WHAT TO WORK ON: Collect from the data below each line with "less".
═══ MATERIAL FOR THIS EXERCISE ═══
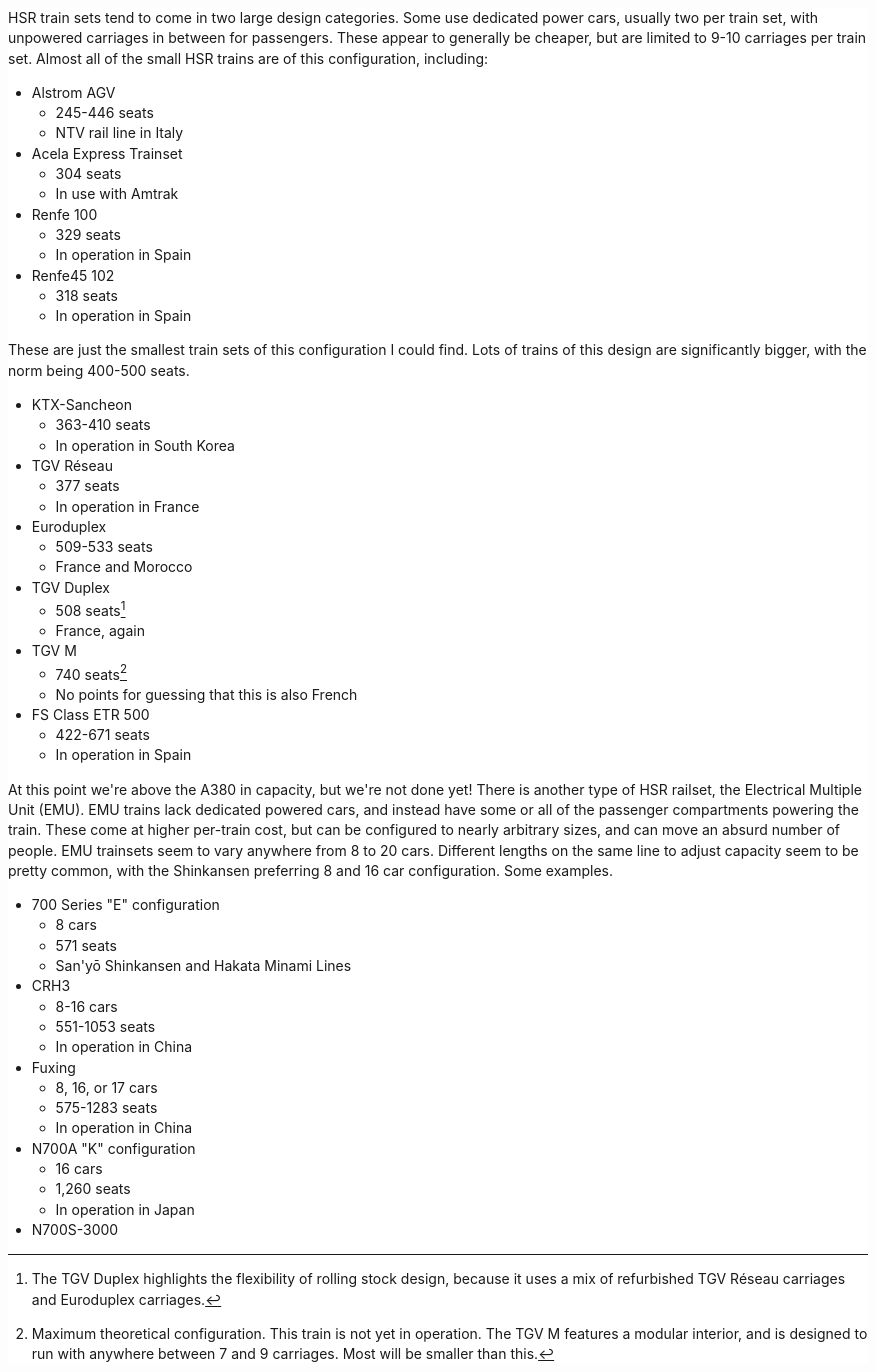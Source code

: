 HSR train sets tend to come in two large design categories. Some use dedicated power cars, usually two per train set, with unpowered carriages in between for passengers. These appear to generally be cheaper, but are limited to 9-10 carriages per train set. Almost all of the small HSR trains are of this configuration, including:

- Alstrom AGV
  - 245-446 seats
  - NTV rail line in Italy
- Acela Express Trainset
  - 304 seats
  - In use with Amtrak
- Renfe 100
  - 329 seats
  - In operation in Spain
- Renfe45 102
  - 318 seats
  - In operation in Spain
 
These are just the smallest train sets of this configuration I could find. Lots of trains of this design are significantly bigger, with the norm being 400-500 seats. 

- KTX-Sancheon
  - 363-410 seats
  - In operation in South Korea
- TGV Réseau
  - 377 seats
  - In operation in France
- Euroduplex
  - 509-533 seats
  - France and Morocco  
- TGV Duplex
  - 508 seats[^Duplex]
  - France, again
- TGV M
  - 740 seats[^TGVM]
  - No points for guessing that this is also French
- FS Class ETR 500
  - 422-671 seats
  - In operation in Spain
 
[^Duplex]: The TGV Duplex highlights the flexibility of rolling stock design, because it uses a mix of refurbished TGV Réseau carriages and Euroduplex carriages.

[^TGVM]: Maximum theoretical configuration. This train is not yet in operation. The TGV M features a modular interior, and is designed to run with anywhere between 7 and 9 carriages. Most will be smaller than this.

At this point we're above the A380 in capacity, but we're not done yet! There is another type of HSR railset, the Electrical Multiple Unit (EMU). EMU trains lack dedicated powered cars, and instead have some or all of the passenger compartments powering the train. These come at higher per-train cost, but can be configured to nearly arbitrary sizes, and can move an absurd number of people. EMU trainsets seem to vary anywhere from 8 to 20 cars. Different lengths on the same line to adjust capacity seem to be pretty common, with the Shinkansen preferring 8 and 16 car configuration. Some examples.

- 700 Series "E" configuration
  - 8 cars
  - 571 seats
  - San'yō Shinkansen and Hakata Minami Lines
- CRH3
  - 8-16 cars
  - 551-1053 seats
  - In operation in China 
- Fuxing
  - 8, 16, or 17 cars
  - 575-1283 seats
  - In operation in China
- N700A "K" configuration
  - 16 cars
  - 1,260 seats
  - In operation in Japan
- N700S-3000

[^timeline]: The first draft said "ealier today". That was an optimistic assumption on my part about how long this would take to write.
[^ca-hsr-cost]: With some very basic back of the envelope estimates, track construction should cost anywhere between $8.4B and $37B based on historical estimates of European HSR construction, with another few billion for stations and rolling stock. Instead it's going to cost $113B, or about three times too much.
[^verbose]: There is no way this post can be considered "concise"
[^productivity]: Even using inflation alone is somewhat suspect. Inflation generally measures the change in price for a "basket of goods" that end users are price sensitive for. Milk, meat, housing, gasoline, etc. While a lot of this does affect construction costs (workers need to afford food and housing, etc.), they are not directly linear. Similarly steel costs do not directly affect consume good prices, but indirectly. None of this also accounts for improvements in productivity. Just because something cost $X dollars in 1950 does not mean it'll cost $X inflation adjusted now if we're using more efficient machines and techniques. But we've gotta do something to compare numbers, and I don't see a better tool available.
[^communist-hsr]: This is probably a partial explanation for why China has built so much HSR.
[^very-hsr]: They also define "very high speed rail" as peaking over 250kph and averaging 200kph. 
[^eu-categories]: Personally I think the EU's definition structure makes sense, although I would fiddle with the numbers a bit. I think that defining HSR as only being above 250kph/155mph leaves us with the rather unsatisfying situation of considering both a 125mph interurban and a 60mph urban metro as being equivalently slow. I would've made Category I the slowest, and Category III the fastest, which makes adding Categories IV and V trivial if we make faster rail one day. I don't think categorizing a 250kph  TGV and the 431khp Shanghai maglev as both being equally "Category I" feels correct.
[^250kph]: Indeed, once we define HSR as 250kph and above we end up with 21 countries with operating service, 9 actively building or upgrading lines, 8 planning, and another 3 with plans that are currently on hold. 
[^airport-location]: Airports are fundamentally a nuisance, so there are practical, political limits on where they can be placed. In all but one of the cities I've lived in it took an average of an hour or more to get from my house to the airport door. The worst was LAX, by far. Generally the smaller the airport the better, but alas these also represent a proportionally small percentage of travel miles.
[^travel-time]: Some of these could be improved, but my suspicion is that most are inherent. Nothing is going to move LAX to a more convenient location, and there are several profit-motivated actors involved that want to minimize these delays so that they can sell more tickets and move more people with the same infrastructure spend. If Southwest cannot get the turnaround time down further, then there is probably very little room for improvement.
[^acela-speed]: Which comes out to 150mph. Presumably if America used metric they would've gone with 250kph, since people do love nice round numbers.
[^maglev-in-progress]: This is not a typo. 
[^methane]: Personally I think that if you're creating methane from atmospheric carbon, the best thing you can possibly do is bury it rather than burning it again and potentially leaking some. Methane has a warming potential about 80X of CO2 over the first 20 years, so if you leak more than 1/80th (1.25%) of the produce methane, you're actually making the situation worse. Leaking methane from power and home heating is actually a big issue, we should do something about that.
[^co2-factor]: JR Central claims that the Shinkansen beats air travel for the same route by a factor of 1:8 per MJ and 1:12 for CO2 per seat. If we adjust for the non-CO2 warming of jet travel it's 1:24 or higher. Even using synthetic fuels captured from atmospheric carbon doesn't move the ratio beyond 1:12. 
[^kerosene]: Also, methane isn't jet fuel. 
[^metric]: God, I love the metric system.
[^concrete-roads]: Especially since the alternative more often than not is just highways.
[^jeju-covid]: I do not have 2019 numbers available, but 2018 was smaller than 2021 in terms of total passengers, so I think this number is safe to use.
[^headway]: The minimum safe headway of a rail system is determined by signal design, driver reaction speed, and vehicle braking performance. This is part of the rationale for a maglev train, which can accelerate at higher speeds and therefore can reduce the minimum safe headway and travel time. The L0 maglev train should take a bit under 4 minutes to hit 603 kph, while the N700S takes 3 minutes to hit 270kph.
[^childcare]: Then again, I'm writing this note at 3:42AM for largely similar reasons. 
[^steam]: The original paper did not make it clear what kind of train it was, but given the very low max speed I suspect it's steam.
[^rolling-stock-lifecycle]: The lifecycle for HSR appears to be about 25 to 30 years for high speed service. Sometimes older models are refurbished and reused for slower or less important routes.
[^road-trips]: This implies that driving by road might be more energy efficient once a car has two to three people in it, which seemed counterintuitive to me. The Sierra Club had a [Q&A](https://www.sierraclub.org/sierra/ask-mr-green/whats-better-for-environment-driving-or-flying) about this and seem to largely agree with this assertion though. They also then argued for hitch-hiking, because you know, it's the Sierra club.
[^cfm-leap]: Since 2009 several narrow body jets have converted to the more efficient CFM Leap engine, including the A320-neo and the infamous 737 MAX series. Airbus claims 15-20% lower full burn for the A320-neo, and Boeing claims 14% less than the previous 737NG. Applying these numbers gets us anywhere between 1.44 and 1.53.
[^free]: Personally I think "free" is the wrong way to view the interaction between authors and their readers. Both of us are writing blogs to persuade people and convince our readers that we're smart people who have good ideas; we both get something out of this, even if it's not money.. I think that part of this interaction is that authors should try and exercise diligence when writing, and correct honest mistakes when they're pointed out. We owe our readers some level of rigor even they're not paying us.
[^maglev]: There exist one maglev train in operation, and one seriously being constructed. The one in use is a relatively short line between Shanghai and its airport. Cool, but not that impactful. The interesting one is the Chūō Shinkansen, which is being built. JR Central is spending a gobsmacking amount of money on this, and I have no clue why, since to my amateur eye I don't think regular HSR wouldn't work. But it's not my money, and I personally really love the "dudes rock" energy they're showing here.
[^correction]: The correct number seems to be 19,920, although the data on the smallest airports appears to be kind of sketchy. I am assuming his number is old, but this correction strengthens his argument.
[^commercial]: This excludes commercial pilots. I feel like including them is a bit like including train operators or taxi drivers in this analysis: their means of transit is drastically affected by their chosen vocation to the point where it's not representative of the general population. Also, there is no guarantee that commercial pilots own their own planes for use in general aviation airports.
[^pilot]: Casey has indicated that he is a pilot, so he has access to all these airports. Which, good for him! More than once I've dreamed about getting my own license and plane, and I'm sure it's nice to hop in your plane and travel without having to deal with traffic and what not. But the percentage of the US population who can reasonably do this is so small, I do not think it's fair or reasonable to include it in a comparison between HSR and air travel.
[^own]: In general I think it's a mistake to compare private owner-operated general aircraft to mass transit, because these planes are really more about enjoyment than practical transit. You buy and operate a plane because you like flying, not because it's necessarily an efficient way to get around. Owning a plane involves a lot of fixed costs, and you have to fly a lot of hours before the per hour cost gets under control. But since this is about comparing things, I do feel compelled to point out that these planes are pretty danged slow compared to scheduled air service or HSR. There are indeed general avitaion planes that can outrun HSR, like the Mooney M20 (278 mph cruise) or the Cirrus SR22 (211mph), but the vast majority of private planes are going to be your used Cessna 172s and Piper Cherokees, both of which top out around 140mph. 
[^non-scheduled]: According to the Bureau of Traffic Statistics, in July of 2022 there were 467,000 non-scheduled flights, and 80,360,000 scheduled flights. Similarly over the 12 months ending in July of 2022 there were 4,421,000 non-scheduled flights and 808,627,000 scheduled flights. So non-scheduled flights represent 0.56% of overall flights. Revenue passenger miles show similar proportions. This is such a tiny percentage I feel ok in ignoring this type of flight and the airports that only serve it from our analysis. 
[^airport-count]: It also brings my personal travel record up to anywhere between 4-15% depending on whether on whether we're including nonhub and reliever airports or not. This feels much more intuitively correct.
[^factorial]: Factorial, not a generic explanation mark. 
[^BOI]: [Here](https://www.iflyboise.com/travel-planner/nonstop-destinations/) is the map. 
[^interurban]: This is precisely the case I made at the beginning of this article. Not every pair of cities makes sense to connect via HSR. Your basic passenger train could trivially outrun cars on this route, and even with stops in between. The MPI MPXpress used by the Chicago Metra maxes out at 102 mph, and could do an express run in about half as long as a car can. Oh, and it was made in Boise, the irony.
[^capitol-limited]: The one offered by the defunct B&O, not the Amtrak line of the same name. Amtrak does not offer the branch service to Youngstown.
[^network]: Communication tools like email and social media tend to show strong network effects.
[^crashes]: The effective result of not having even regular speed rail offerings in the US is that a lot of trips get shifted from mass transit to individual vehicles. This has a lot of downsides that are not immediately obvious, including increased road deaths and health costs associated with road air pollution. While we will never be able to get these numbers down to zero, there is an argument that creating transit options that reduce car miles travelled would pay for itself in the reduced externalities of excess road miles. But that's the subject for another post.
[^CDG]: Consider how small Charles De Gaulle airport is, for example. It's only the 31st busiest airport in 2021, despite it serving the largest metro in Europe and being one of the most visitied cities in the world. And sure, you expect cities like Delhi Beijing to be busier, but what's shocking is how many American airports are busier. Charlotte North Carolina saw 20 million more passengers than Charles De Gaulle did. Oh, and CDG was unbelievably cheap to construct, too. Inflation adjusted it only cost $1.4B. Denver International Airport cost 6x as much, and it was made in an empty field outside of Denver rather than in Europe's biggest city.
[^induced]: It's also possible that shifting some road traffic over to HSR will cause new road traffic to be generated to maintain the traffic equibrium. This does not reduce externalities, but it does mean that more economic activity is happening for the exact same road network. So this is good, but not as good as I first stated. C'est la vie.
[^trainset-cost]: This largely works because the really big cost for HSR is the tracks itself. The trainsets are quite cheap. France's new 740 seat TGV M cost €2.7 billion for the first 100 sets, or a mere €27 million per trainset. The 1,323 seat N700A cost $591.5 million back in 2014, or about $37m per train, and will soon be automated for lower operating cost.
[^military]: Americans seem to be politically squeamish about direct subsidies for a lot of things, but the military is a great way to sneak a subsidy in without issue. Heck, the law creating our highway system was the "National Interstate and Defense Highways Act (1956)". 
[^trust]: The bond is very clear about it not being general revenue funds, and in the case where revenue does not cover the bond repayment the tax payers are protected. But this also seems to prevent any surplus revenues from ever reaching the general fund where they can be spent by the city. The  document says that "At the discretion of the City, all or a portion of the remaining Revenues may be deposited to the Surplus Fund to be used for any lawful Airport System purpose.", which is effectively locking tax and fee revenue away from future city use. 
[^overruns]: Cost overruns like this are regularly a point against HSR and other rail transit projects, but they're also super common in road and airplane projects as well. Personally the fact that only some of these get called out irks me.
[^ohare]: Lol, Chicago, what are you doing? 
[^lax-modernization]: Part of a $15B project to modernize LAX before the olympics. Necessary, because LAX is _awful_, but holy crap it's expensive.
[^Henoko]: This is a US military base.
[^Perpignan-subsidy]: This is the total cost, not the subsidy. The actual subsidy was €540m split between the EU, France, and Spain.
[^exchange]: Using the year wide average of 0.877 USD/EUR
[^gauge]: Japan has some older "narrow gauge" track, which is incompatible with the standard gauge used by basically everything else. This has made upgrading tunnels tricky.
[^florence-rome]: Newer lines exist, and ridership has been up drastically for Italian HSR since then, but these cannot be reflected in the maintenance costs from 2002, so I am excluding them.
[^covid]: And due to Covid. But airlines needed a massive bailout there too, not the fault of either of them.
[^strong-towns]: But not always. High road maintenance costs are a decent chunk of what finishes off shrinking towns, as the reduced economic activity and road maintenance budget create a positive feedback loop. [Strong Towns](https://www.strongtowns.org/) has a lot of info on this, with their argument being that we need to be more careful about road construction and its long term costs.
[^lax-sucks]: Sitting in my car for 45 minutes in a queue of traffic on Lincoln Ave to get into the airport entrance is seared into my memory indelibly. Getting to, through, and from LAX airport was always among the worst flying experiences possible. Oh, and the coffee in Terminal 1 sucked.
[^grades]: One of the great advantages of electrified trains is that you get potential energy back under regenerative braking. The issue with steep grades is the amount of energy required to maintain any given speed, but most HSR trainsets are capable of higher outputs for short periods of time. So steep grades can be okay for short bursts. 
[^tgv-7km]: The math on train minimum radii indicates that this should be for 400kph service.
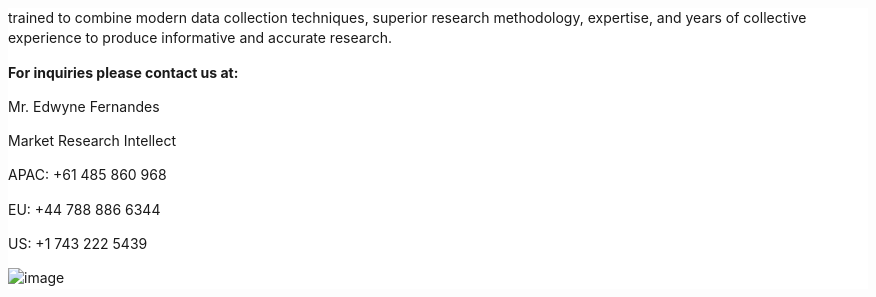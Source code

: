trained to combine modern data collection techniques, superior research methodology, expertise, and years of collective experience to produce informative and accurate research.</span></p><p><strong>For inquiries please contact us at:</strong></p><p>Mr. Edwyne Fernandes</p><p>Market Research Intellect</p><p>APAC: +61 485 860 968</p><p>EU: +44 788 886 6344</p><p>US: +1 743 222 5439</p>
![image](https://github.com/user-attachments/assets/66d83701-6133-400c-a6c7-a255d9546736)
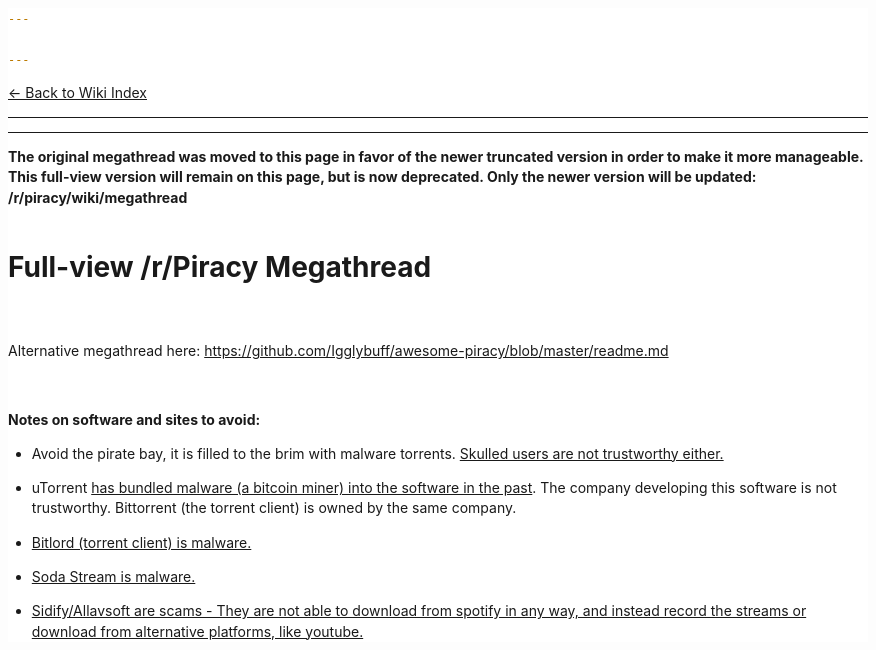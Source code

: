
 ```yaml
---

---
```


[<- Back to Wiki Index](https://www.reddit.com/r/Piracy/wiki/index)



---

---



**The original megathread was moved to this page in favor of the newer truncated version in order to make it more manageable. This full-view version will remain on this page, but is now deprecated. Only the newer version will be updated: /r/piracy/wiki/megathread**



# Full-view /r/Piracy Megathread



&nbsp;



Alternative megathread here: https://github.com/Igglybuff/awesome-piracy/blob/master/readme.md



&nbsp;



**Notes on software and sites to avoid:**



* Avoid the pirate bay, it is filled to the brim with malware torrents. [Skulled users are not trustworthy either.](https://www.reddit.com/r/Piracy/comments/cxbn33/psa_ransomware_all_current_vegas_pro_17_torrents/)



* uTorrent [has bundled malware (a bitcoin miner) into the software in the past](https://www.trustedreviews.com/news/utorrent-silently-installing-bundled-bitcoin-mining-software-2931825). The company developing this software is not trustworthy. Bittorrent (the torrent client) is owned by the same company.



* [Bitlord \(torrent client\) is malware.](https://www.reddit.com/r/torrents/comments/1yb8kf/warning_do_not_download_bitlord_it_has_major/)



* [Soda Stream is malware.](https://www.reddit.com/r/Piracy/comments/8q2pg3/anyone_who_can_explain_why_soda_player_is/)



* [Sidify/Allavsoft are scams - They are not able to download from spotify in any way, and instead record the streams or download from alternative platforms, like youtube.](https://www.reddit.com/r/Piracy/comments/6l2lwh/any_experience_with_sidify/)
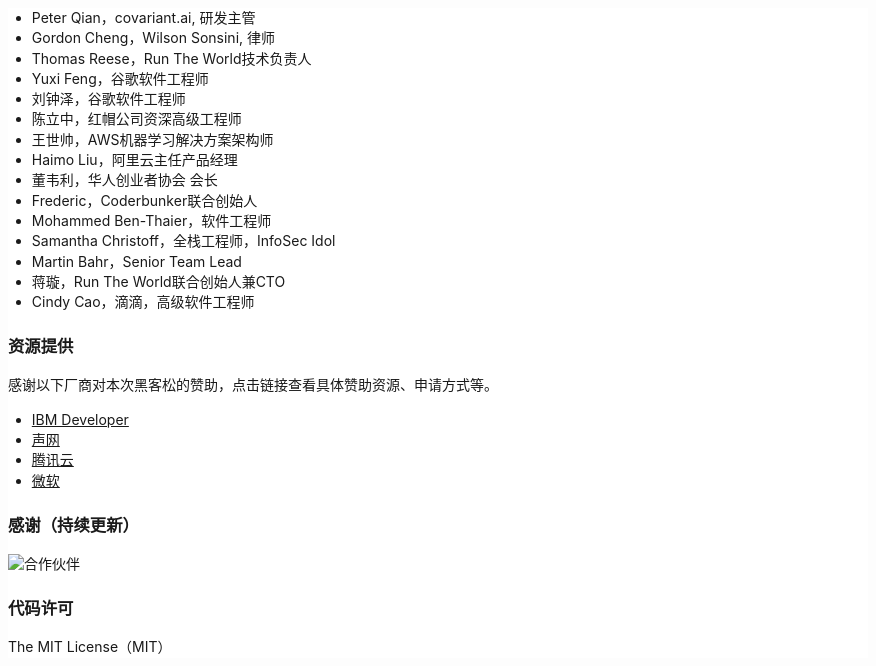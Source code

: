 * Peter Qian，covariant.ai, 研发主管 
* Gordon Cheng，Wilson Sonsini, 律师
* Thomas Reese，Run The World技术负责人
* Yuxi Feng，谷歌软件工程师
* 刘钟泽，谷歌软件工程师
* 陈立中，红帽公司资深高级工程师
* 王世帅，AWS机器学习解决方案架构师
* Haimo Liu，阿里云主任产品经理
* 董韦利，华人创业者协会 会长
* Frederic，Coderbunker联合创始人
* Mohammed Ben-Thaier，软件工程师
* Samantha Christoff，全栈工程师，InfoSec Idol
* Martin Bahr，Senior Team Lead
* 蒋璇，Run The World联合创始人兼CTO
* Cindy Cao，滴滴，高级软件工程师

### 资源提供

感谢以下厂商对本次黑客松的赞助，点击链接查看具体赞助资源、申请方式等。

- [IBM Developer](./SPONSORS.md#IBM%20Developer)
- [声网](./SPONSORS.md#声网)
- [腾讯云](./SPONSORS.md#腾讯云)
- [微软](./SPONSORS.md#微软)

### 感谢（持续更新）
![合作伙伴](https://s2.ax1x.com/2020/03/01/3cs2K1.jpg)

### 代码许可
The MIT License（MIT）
═══
FINAL ANSWER:
[^rolling-stock-lifecycle]: The lifecycle for HSR appears to be about 25 to 30 years for high speed service. Sometimes older models are refurbished and reused for slower or less important routes.
[^cfm-leap]: Since 2009 several narrow body jets have converted to the more efficient CFM Leap engine, including the A320-neo and the infamous 737 MAX series. Airbus claims 15-20% lower full burn for the A320-neo, and Boeing claims 14% less than the previous 737NG. Applying these numbers gets us anywhere between 1.44 and 1.53.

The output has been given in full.